Slow persistent document id.

It will be always the same for documents based on the same exact data.

property vector: ndarray[tuple[int], floating]

Word vector.

abstract classmethod from_data(doc: Doc, data: dict[str, Any]) Self[source]

Construct NLP document and data dictionary.

class segram.grammar.abc.SentElement(sent: Span)[source]

Bases: GrammarElement

Grammar element based on a sentence span.
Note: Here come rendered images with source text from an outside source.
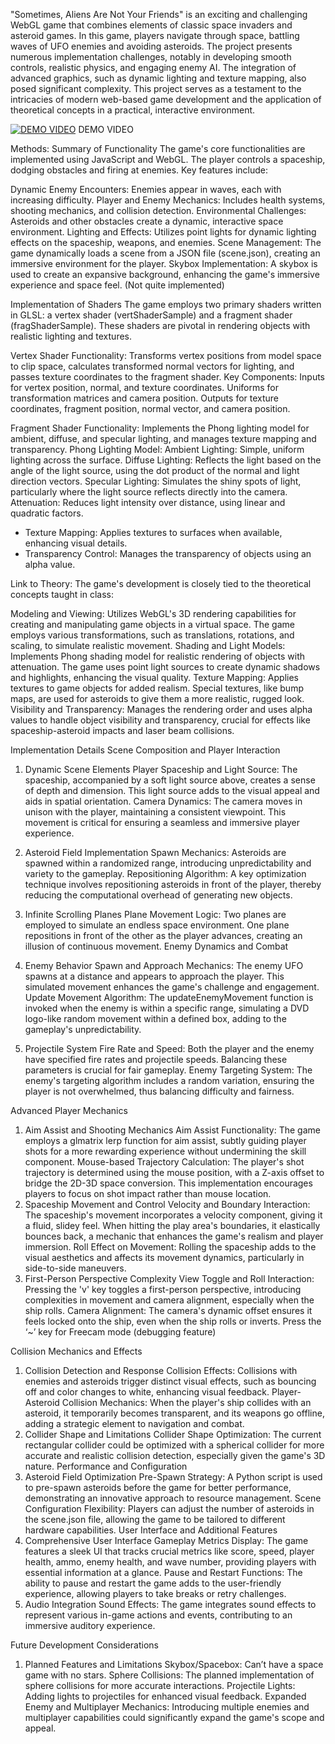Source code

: "Sometimes, Aliens Are Not Your Friends" is an exciting and challenging WebGL game that combines elements of classic space invaders and asteroid games. In this game, players navigate through space, battling waves of UFO enemies and avoiding asteroids. The project presents numerous implementation challenges, notably in developing smooth controls, realistic physics, and engaging enemy AI. The integration of advanced graphics, such as dynamic lighting and texture mapping, also posed significant complexity. This project serves as a testament to the intricacies of modern web-based game development and the application of theoretical concepts in a practical, interactive environment.

[![DEMO VIDEO](https://media.discordapp.net/attachments/806285969090281492/1180833966798929990/image.png?ex=65ad00d4&is=659a8bd4&hm=5e97b7eb8e9ff1f4b49d87101feb2fa93f11d11b37daac70fa30e925dd560f21&=&format=webp&quality=lossless&width=942&height=739)](https://www.youtube.com/watch?v=P4Je46cPOcM)
DEMO VIDEO

Methods:
Summary of Functionality
The game's core functionalities are implemented using JavaScript and WebGL. The player controls a spaceship, dodging obstacles and firing at enemies. Key features include:

Dynamic Enemy Encounters: Enemies appear in waves, each with increasing difficulty.
Player and Enemy Mechanics: Includes health systems, shooting mechanics, and collision detection.
Environmental Challenges: Asteroids and other obstacles create a dynamic, interactive space environment.
Lighting and Effects: Utilizes point lights for dynamic lighting effects on the spaceship, weapons, and enemies.
Scene Management: The game dynamically loads a scene from a JSON file (scene.json), creating an immersive environment for the player.
Skybox Implementation: A skybox is used to create an expansive background, enhancing the game's immersive experience and space feel. (Not quite implemented)

Implementation of Shaders
The game employs two primary shaders written in GLSL: a vertex shader (vertShaderSample) and a fragment shader (fragShaderSample). These shaders are pivotal in rendering objects with realistic lighting and textures.

Vertex Shader
Functionality: Transforms vertex positions from model space to clip space, calculates transformed normal vectors for lighting, and passes texture coordinates to the fragment shader.
Key Components:
Inputs for vertex position, normal, and texture coordinates.
Uniforms for transformation matrices and camera position.
Outputs for texture coordinates, fragment position, normal vector, and camera position.

Fragment Shader
Functionality: Implements the Phong lighting model for ambient, diffuse, and specular lighting, and manages texture mapping and transparency.
Phong Lighting Model:
Ambient Lighting: Simple, uniform lighting across the surface.
Diffuse Lighting: Reflects the light based on the angle of the light source, using the dot product of the normal and light direction vectors.
Specular Lighting: Simulates the shiny spots of light, particularly where the light source reflects directly into the camera.
Attenuation: Reduces light intensity over distance, using linear and quadratic factors.
- Texture Mapping: Applies textures to surfaces when available, enhancing visual details.
- Transparency Control: Manages the transparency of objects using an alpha value.

Link to Theory:
The game's development is closely tied to the theoretical concepts taught in class:

Modeling and Viewing: Utilizes WebGL's 3D rendering capabilities for creating and manipulating game objects in a virtual space. The game employs various transformations, such as translations, rotations, and scaling, to simulate realistic movement.
Shading and Light Models: Implements Phong shading model for realistic rendering of objects with attenuation. The game uses point light sources to create dynamic shadows and highlights, enhancing the visual quality.
Texture Mapping: Applies textures to game objects for added realism. Special textures, like bump maps, are used for asteroids to give them a more realistic, rugged look.
Visibility and Transparency: Manages the rendering order and uses alpha values to handle object visibility and transparency, crucial for effects like spaceship-asteroid impacts and laser beam collisions.


Implementation Details
Scene Composition and Player Interaction
1. Dynamic Scene Elements
Player Spaceship and Light Source: The spaceship, accompanied by a soft light source above, creates a sense of depth and dimension. This light source adds to the visual appeal and aids in spatial orientation.
Camera Dynamics: The camera moves in unison with the player, maintaining a consistent viewpoint. This movement is critical for ensuring a seamless and immersive player experience.
2. Asteroid Field Implementation
Spawn Mechanics: Asteroids are spawned within a randomized range, introducing unpredictability and variety to the gameplay.
Repositioning Algorithm: A key optimization technique involves repositioning asteroids in front of the player, thereby reducing the computational overhead of generating new objects.

3. Infinite Scrolling Planes
Plane Movement Logic: Two planes are employed to simulate an endless space environment. One plane repositions in front of the other as the player advances, creating an illusion of continuous movement.
Enemy Dynamics and Combat
1. Enemy Behavior
Spawn and Approach Mechanics: The enemy UFO spawns at a distance and appears to approach the player. This simulated movement enhances the game's challenge and engagement.
Update Movement Algorithm: The updateEnemyMovement function is invoked when the enemy is within a specific range, simulating a DVD logo-like random movement within a defined box, adding to the gameplay's unpredictability.

2. Projectile System
Fire Rate and Speed: Both the player and the enemy have specified fire rates and projectile speeds. Balancing these parameters is crucial for fair gameplay.
Enemy Targeting System: The enemy's targeting algorithm includes a random variation, ensuring the player is not overwhelmed, thus balancing difficulty and fairness.

Advanced Player Mechanics
1. Aim Assist and Shooting Mechanics
Aim Assist Functionality: The game employs a glmatrix lerp function for aim assist, subtly guiding player shots for a more rewarding experience without undermining the skill component.
Mouse-based Trajectory Calculation: The player's shot trajectory is determined using the mouse position, with a Z-axis offset to bridge the 2D-3D space conversion. This implementation encourages players to focus on shot impact rather than mouse location.
2. Spaceship Movement and Control
Velocity and Boundary Interaction: The spaceship's movement incorporates a velocity component, giving it a fluid, slidey feel. When hitting the play area's boundaries, it elastically bounces back, a mechanic that enhances the game's realism and player immersion.
Roll Effect on Movement: Rolling the spaceship adds to the visual aesthetics and affects its movement dynamics, particularly in side-to-side maneuvers.
3. First-Person Perspective Complexity
View Toggle and Roll Interaction: Pressing the 'v' key toggles a first-person perspective, introducing complexities in movement and camera alignment, especially when the ship rolls.
Camera Alignment: The camera's dynamic offset ensures it feels locked onto the ship, even when the ship rolls or inverts.
Press the ‘~’ key for Freecam mode (debugging feature)

Collision Mechanics and Effects
1. Collision Detection and Response
Collision Effects: Collisions with enemies and asteroids trigger distinct visual effects, such as bouncing off and color changes to white, enhancing visual feedback.
Player-Asteroid Collision Mechanics: When the player's ship collides with an asteroid, it temporarily becomes transparent, and its weapons go offline, adding a strategic element to navigation and combat.
2. Collider Shape and Limitations
Collider Shape Optimization: The current rectangular collider could be optimized with a spherical collider for more accurate and realistic collision detection, especially given the game's 3D nature.
Performance and Configuration
1. Asteroid Field Optimization
Pre-Spawn Strategy: A Python script is used to pre-spawn asteroids before the game for better performance, demonstrating an innovative approach to resource management.
Scene Configuration Flexibility: Players can adjust the number of asteroids in the scene.json file, allowing the game to be tailored to different hardware capabilities.
User Interface and Additional Features
1. Comprehensive User Interface
Gameplay Metrics Display: The game features a sleek UI that tracks crucial metrics like score, speed, player health, ammo, enemy health, and wave number, providing players with essential information at a glance.
Pause and Restart Functions: The ability to pause and restart the game adds to the user-friendly experience, allowing players to take breaks or retry challenges.
2. Audio Integration
Sound Effects: The game integrates sound effects to represent various in-game actions and events, contributing to an immersive auditory experience.

Future Development Considerations
1. Planned Features and Limitations
Skybox/Spacebox: Can’t have a space game with no stars.
Sphere Collisions: The planned implementation of sphere collisions for more accurate interactions.
Projectile Lights: Adding lights to projectiles for enhanced visual feedback.
Expanded Enemy and Multiplayer Mechanics: Introducing multiple enemies and multiplayer capabilities could significantly expand the game's scope and appeal.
All grammar classes must be defined as slots classes. This is necessary for ensuring low-memory footprint and better computational efficiency. Even classes with no new slots need to declare __slots__ = (). This requirement is checked during class construction. Other class-specific requirements of this sort as well as their related validation checks may be implemented on specialized grammar classes using the standard __init_subclass__ interface. This allows abstract base classes further down the inheritance chain to check for more complex requirements as well as apply dynamic class customizations.

property idx: tuple[int, int]

Sentence index equal to (self.start, self.end) allowing for identification/hashing and sorting within the parent document.

property vector: ndarray[tuple[int], floating]

Word vector.

property is_correct: bool

Indicates whether the sentence has been parsed correctly and has a well-defined root token.

abstract classmethod from_data(doc: Doc, data: dict[str, Any]) Self[source]

Construct from document and data dictionary.

class segram.grammar.abc.TokenElement(tok: Token)[source]

Bases: GrammarElement

Grammar element based on a token.

All grammar classes must be defined as slots classes. This is necessary for ensuring low-memory footprint and better computational efficiency. Even classes with no new slots need to declare __slots__ = (). This requirement is checked during class construction. Other class-specific requirements of this sort as well as their related validation checks may be implemented on specialized grammar classes using the standard __init_subclass__ interface. This allows abstract base classes further down the inheritance chain to check for more complex requirements as well as apply dynamic class customizations.

property idx: int

Token index within the parent document.

abstract property tokens: tuple[Token, ...]

Tokens sequence of the element.

property vector: ndarray[tuple[int], floating]

Word vector.

abstract classmethod from_data(doc: Doc, data: dict[str, Any]) Self[source]

Construct from document and data dictionary.